The Mass featured a procession of people in traditional Polish dress and Polish-Catholic traditions, with Jaroslaw Golembiowski playing a musical program before Mass. As the bishop of the diocese, though not himself Polish, Archbishop Allen H. Vigneron read an official archdiocesan decree making the chapel’s shrine to St. John Paul the Great the official archdiocesan Shrine of St. John Paul II in the Archdiocese of Detroit. The decree was written by Bishop Francis R. Reiss, who is of Polish descent.
Cardinal Maida, the son of a Polish immigrant and a St. Mary’s Preparatory alum, blessed the marble shrine from Italy, which cost $75,000 and contains a first-class relic of blood from the sainted pope. The shrine was made possible largely through anonymous donations and is intended as a site for pilgrimage, with its care entrusted to the rector of SS. Cyril and Methodius Seminary.
“On behalf of all the faithful who aren’t blessed with Polish heritage, thank you for your welcome and may you have a blessed anniversary,” Archbishop Vigneron said. “It’s right that this shrine is established here. This, on the Feast of St. John Paul the Great (Oct. 22), can be a shrine of pilgrimage.”
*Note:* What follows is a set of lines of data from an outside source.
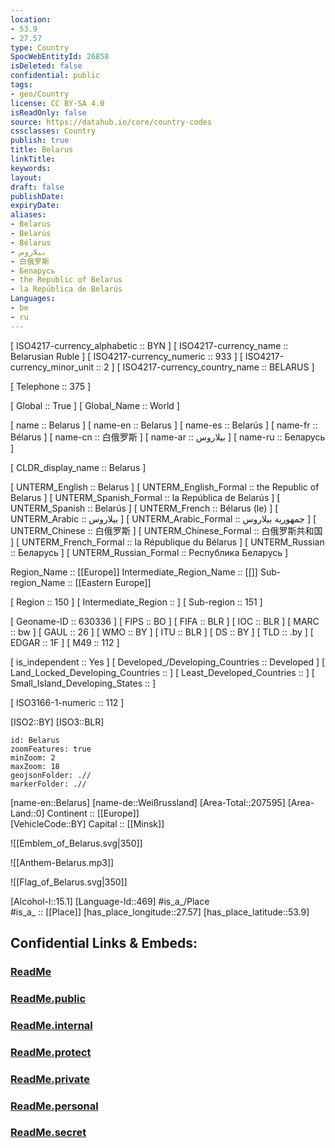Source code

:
 ```yaml
---
location:
- 53.9
- 27.57
type: Country
SpocWebEntityId: 26858
isDeleted: false
confidential: public
tags:
- geo/Country
license: CC BY-SA 4.0
isReadOnly: false
source: https://datahub.io/core/country-codes
cssclasses: Country
publish: true
title: Belarus
linkTitle: 
keywords: 
layout: 
draft: false
publishDate: 
expiryDate: 
aliases:
- Belarus
- Belarús
- Bélarus
- بيلاروس
- 白俄罗斯
- Беларусь
- the Republic of Belarus
- la República de Belarús
Languages:
- be
- ru
---
```



[	ISO4217-currency_alphabetic	 :: BYN ] 
[	ISO4217-currency_name	 :: Belarusian Ruble ] 
[	ISO4217-currency_numeric	 :: 933 ] 
[	ISO4217-currency_minor_unit	 :: 2 ] 
[	ISO4217-currency_country_name	 :: BELARUS ] 

[	Telephone	 :: 375 ] 

[	Global	 :: True ] 
[	Global_Name	 :: World ] 

[	name	 :: Belarus ] 
[	name-en	 :: Belarus ] 
[	name-es	 :: Belarús ] 
[	name-fr	 :: Bélarus ] 
[	name-cn	 :: 白俄罗斯 ] 
[	name-ar	 :: بيلاروس ] 
[	name-ru	 :: Беларусь ] 

[	CLDR_display_name	 :: Belarus ] 

[	UNTERM_English	 :: Belarus ] 
[	UNTERM_English_Formal	 :: the Republic of Belarus ] 
[	UNTERM_Spanish_Formal	 :: la República de Belarús ] 
[	UNTERM_Spanish	 :: Belarús ] 
[	UNTERM_French	 :: Bélarus (le) ] 
[	UNTERM_Arabic	 :: بيلاروس ] 
[	UNTERM_Arabic_Formal	 :: جمهورية بيلاروس ] 
[	UNTERM_Chinese	 :: 白俄罗斯 ] 
[	UNTERM_Chinese_Formal	 :: 白俄罗斯共和国 ] 
[	UNTERM_French_Formal	 :: la République du Bélarus ] 
[	UNTERM_Russian	 :: Беларусь ] 
[	UNTERM_Russian_Formal	 :: Республика Беларусь ] 

Region_Name ::  [[Europe]] 
Intermediate_Region_Name ::  [[]] 
Sub-region_Name ::  [[Eastern Europe]] 

[	Region	 :: 150 ] 
[	Intermediate_Region	 ::  ] 
[	Sub-region	 :: 151 ] 

[	Geoname-ID	 :: 630336 ] 
[	FIPS	 :: BO ] 
[	FIFA	 :: BLR ] 
[	IOC	 :: BLR ] 
[	MARC	 :: bw ] 
[	GAUL	 :: 26 ] 
[	WMO	 :: BY ] 
[	ITU	 :: BLR ] 
[	DS	 :: BY ] 
[	TLD	 :: .by ] 
[	EDGAR	 :: 1F ] 
[	M49	 :: 112 ] 

[	is_independent	 :: Yes ] 
[	Developed_/Developing_Countries	 :: Developed ] 
[	Land_Locked_Developing_Countries	 ::  ] 
[	Least_Developed_Countries	 ::  ] 
[	Small_Island_Developing_States	 ::  ] 

[	ISO3166-1-numeric	 :: 112 ] 



[ISO2::BY] 
[ISO3::BLR] 
```leaflet
id: Belarus
zoomFeatures: true 
minZoom: 2 
maxZoom: 18
geojsonFolder: .//
markerFolder: .//
```

[name-en::Belarus] 
[name-de::Weißrussland] 
[Area-Total::207595] 
[Area-Land::0] 
Continent :: [[Europe]]  
[VehicleCode::BY] 
Capital :: [[Minsk]]  

![[Emblem_of_Belarus.svg|350]] 

![[Anthem-Belarus.mp3]] 

![[Flag_of_Belarus.svg|350]] 

[Alcohol-l::15.1] 
[Language-Id::469] 
#is_a_/Place  
#is_a_ :: [[Place]] 
[has_place_longitude::27.57] 
[has_place_latitude::53.9] 


## Confidential Links & Embeds: 

### [ReadMe](/_Standards/Earth/Continent/Europe/Europe~East/Belarus/ReadMe.md) 

### [ReadMe.public](/_public/Earth/Continent/Europe/Europe~East/Belarus/ReadMe.public.md) 

### [ReadMe.internal](/_internal/Earth/Continent/Europe/Europe~East/Belarus/ReadMe.internal.md) 

### [ReadMe.protect](/_protect/Earth/Continent/Europe/Europe~East/Belarus/ReadMe.protect.md) 

### [ReadMe.private](/_private/Earth/Continent/Europe/Europe~East/Belarus/ReadMe.private.md) 

### [ReadMe.personal](/_personal/Earth/Continent/Europe/Europe~East/Belarus/ReadMe.personal.md) 

### [ReadMe.secret](/_secret/Earth/Continent/Europe/Europe~East/Belarus/ReadMe.secret.md)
After Mass, concelebrants and the congregation moved to the St. Mary’s athletic complex for dinner. The facility features a quote from St. John Paul the Great from when he visited in 1969: “If the Orchard Lake Schools did not exist, it would be necessary to establish them.”
Msgr. Thomas C. Machalski, Jr., chancellor-rector of Orchard Lake Schools and rector of SS. Cyril and Methodius Seminary, told The Michigan Catholic it was an honor for the Orchard Lake campus to house the archdiocesan shrine.
“When St. John Paul the Great visited here in 1976, I was a student at the college, and I was the cross bearer for Mass,” Msgr. Machalski said. “It’s so hard to comprehend, this man who is a saint, I talked to, he sailed in our lake, visited our school, walked the same sidewalk and halls we do.”
Echoing Archbishop Vigneron, Msgr. Machalski said the shrine to the man who embodied Polish Catholicism can be nowhere else but Orchard Lake.
“It fulfills our humility in these schools, and it’s an honor to care for the shrine,” Msgr. Machalski said. “He (St. John Paul the Great) wouldn’t like the fanfare, he was so humble, but he’d be so happy to see us continuing the mission.”
Already regarded as the capital of Polish-American culture in the United States, the presence of the shrine to one of the most beloved leaders in this generation will only add to the Polish presence at Orchard Lake, he said.